Das „Kom(m)ödchen“ ist 70 Jahre alt

Am 29. März 1947 hatte das erste Programm „...positiv dagegen!“ Premiere

von Andreas Rehnolt undf Frank Becker

Das Ensemble - Foto © Kom(m)ödchen

Das „Kom(m)ödchen“ ist 70 Jahre alt
 
Am 29. März 1947 hatte das erste Programm „...positiv dagegen!“ Premiere
 
Düsseldorf - Deutschlands langlebigste Kabarettbühne, das Düsseldorfer „Kom(m)ödchen“, feierte jüngst ihren 70. Geburtstag. Am 29. März 1947 hatte das erste Programm des Kabaretts mit dem Titel „...positiv dagegen!“ Premiere. Als die von Kay und Lore Lorentz gegründete Bühne das Licht der Welt erblickte, lag Düsseldorf, wie fast ganz Deutschland und weite Teile Europas noch in den Trümmern des Zweiten Weltkrieges.
Im Hinterzimmer einer Kneipe und mit reichlich Improvisation begann das Duo mit Unterstützung unter anderem eines Journalisten, eines Regisseurs, eines Malers und des Kirchenmusikers Emil Schuchardt mit seinem literarischen Kabarett.
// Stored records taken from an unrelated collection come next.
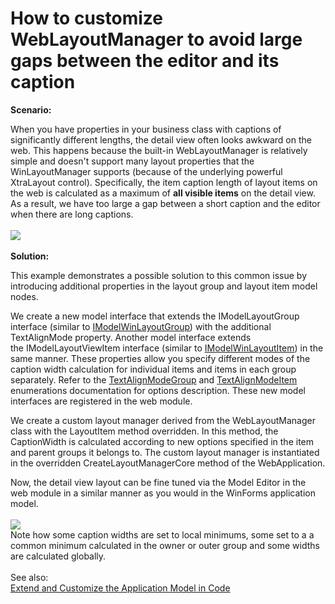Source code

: # How to customize WebLayoutManager to avoid large gaps between the editor and its caption


<strong>Scenario:</strong><br />
<p>When you have properties in your business class with captions of significantly different lengths, the detail view often looks awkward on the web. This happens because the built-in WebLayoutManager is relatively simple and doesn't support many layout properties that the WinLayoutManager supports (because of the underlying powerful XtraLayout control). Specifically, the item caption length of layout items on the web is calculated as a maximum of <strong>all visible items</strong> on the detail view. As a result, we have too large a gap between a short caption and the editor when there are long captions.<br /><br /><img src="https://raw.githubusercontent.com/DevExpress-Examples/how-to-customize-weblayoutmanager-to-avoid-large-gaps-between-the-editor-and-its-caption-t228434/17.1.3+/media/6501880a-f405-11e4-80bf-00155d62480c.png"><br /><strong><br />Solution:</strong></p>
<p>This example demonstrates a possible solution to this common issue by introducing additional properties in the layout group and layout item model nodes.</p>
<p>We create a new model interface that extends the IModelLayoutGroup interface (similar to <a href="https://documentation.devexpress.com/#eXpressAppFramework/clsDevExpressExpressAppWinSystemModuleIModelWinLayoutGrouptopic">IModelWinLayoutGroup</a>) with the additional TextAlignMode property. Another model interface extends the IModelLayoutViewItem interface (similar to <a href="https://documentation.devexpress.com/#eXpressAppFramework/clsDevExpressExpressAppWinSystemModuleIModelWinLayoutItemtopic">IModelWinLayoutItem</a>) in the same manner. These properties allow you specify different modes of the caption width calculation for individual items and items in each group separately. Refer to the <a href="https://documentation.devexpress.com/#WindowsForms/DevExpressXtraLayoutTextAlignModeGroupEnumtopic">TextAlignModeGroup</a> and <a href="https://documentation.devexpress.com/#WindowsForms/DevExpressXtraLayoutTextAlignModeItemEnumtopic">TextAlignModeItem</a> enumerations documentation for options description. These new model interfaces are registered in the web module.</p>
<p>We create a custom layout manager derived from the WebLayoutManager class with the LayoutItem method overridden. In this method, the CaptionWidth is calculated according to new options specified in the item and parent groups it belongs to. The custom layout manager is instantiated in the overridden CreateLayoutManagerCore method of the WebApplication.</p>
<p>Now, the detail view layout can be fine tuned via the Model Editor in the web module in a similar manner as you would in the WinForms application model.<br /><br /><img src="https://raw.githubusercontent.com/DevExpress-Examples/how-to-customize-weblayoutmanager-to-avoid-large-gaps-between-the-editor-and-its-caption-t228434/17.1.3+/media/73c33883-f405-11e4-80bf-00155d62480c.png"><br />Note how some caption widths are set to local minimums, some set to a a common minimum calculated in the owner or outer group and some widths are calculated globally.<br /><br />See also:<br /><a href="https://documentation.devexpress.com/eXpressAppFramework/CustomDocument113169.aspx">Extend and Customize the Application Model in Code</a></p>
<p> </p>

<br/>


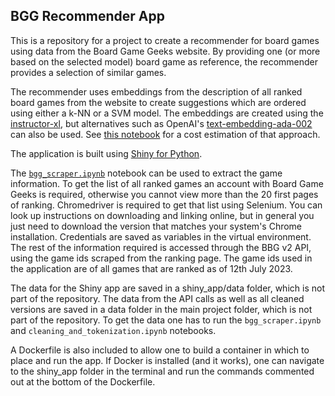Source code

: ## BGG Recommender App

This is a repository for a project to create a recommender for board games using data from the Board Game Geeks website.
By providing one (or more based on the selected model) board game as reference, the recommender provides a selection of similar games.  

The recommender uses embeddings from the description of all ranked board games from the website to create suggestions which are ordered using either a k-NN or a SVM model.
The embeddings are created using the [instructor-xl](https://huggingface.co/hkunlp/instructor-xl), but alternatives such as OpenAI's [text-embedding-ada-002](https://platform.openai.com/docs/guides/embeddings/what-are-embeddings) can also be used. See [this notebook](https://github.com/patelis/bggrecommender/blob/main/notebooks/calc_token_req.ipynb) for a cost estimation of that approach.  

The application is built using [Shiny for Python](https://shiny.posit.co/py/).  

The [`bgg_scraper.ipynb`](https://github.com/patelis/bggrecommender/blob/main/notebooks/bgg_scraper.ipynb) notebook can be used to extract the game information.
To get the list of all ranked games an account with Board Game Geeks is required, otherwise you cannot view more than the 20 first pages of ranking.
Chromedriver is required to get that list using Selenium. You can look up instructions on downloading and linking online, but in general you just need to download the version that matches your system's Chrome installation. 
Credentials are saved as variables in the virtual environment.
The rest of the information required is accessed through the BBG v2 API, using the game ids scraped from the ranking page. 
The game ids used in the application are of all games that are ranked as of 12th July 2023.

The data for the Shiny app are saved in a shiny_app/data folder, which is not part of the repository.
The data from the API calls as well as all cleaned versions are saved in a data folder in the main project folder, which is not part of the repository.
To get the data one has to run the `bgg_scraper.ipynb` and `cleaning_and_tokenization.ipynb` notebooks.

A Dockerfile is also included to allow one to build a container in which to place and run the app.
If Docker is installed (and it works), one can navigate to the shiny_app folder in the terminal and run the commands commented out at the bottom of the Dockerfile.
Stühle hatte man noch nicht, die wurden vom Wirt des gegenüberliegenden Künstlerlokals für 10 Pfennig pro Abend und Gast ausgeliehen. Publikum und Presse waren begeistert vom ersten Programm, dem allein 1947 noch drei weiter folgten. Mann der ersten Stunde auf der Kom(m)ödchen-Bühne war neben der Prinzipalin der Schauspieler Ernst H. Hilbich. Mit Lore Lorentz und Ernst H. Hilbich saßen im kabarettistischen Boot im Lauf der frühen Jahre Katarina von Bülow, Hans-Walter Clasen, Walter Gottschow, Werner Vielhaber, Renat Clair, Horst Butschke, Hans Gerd Kübel, Andreas Mannkopff, Michael Uhden u.a.m..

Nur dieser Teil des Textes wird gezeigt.